- _Brief_:
Only the closing portion of the entries is to be reproduced: the line containing "catch (SignatureException e)" through the very last line, exactly as written.

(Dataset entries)
-- Opening Marker --

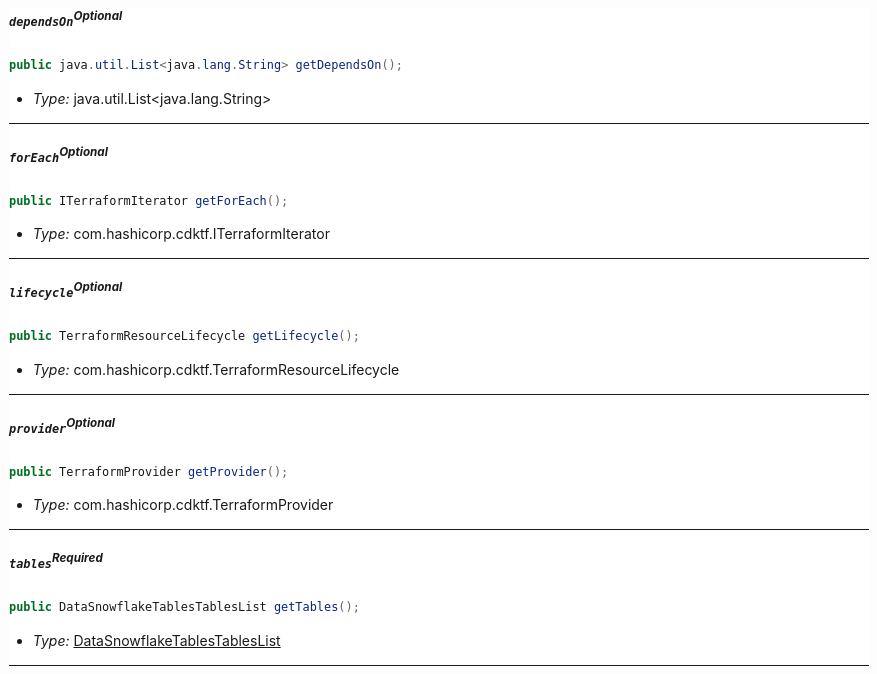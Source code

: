 ##### `dependsOn`<sup>Optional</sup> <a name="dependsOn" id="@cdktf/provider-snowflake.dataSnowflakeTables.DataSnowflakeTables.property.dependsOn"></a>

```java
public java.util.List<java.lang.String> getDependsOn();
```

- *Type:* java.util.List<java.lang.String>

---

##### `forEach`<sup>Optional</sup> <a name="forEach" id="@cdktf/provider-snowflake.dataSnowflakeTables.DataSnowflakeTables.property.forEach"></a>

```java
public ITerraformIterator getForEach();
```

- *Type:* com.hashicorp.cdktf.ITerraformIterator

---

##### `lifecycle`<sup>Optional</sup> <a name="lifecycle" id="@cdktf/provider-snowflake.dataSnowflakeTables.DataSnowflakeTables.property.lifecycle"></a>

```java
public TerraformResourceLifecycle getLifecycle();
```

- *Type:* com.hashicorp.cdktf.TerraformResourceLifecycle

---

##### `provider`<sup>Optional</sup> <a name="provider" id="@cdktf/provider-snowflake.dataSnowflakeTables.DataSnowflakeTables.property.provider"></a>

```java
public TerraformProvider getProvider();
```

- *Type:* com.hashicorp.cdktf.TerraformProvider

---

##### `tables`<sup>Required</sup> <a name="tables" id="@cdktf/provider-snowflake.dataSnowflakeTables.DataSnowflakeTables.property.tables"></a>

```java
public DataSnowflakeTablesTablesList getTables();
```

- *Type:* <a href="#@cdktf/provider-snowflake.dataSnowflakeTables.DataSnowflakeTablesTablesList">DataSnowflakeTablesTablesList</a>

---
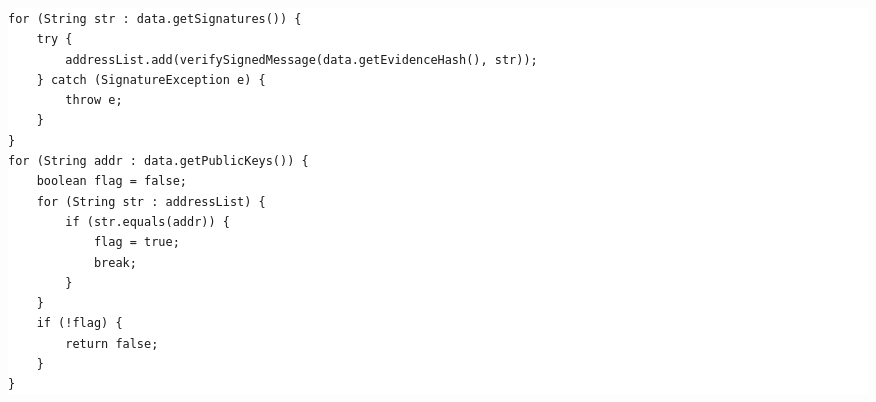 
    for (String str : data.getSignatures()) {
        try {
            addressList.add(verifySignedMessage(data.getEvidenceHash(), str));
        } catch (SignatureException e) {
            throw e;
        }
    }
    for (String addr : data.getPublicKeys()) {
        boolean flag = false;
        for (String str : addressList) {
            if (str.equals(addr)) {
                flag = true;
                break;
            }
        }
        if (!flag) {
            return false;
        }
    }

-- Closing Marker --

- _Solution to this exercise_:
        } catch (SignatureException e) {
            throw e;
        }
    }
    for (String addr : data.getPublicKeys()) {
        boolean flag = false;
        for (String str : addressList) {
            if (str.equals(addr)) {
                flag = true;
                break;
            }
        }
        if (!flag) {
            return false;
        }
    }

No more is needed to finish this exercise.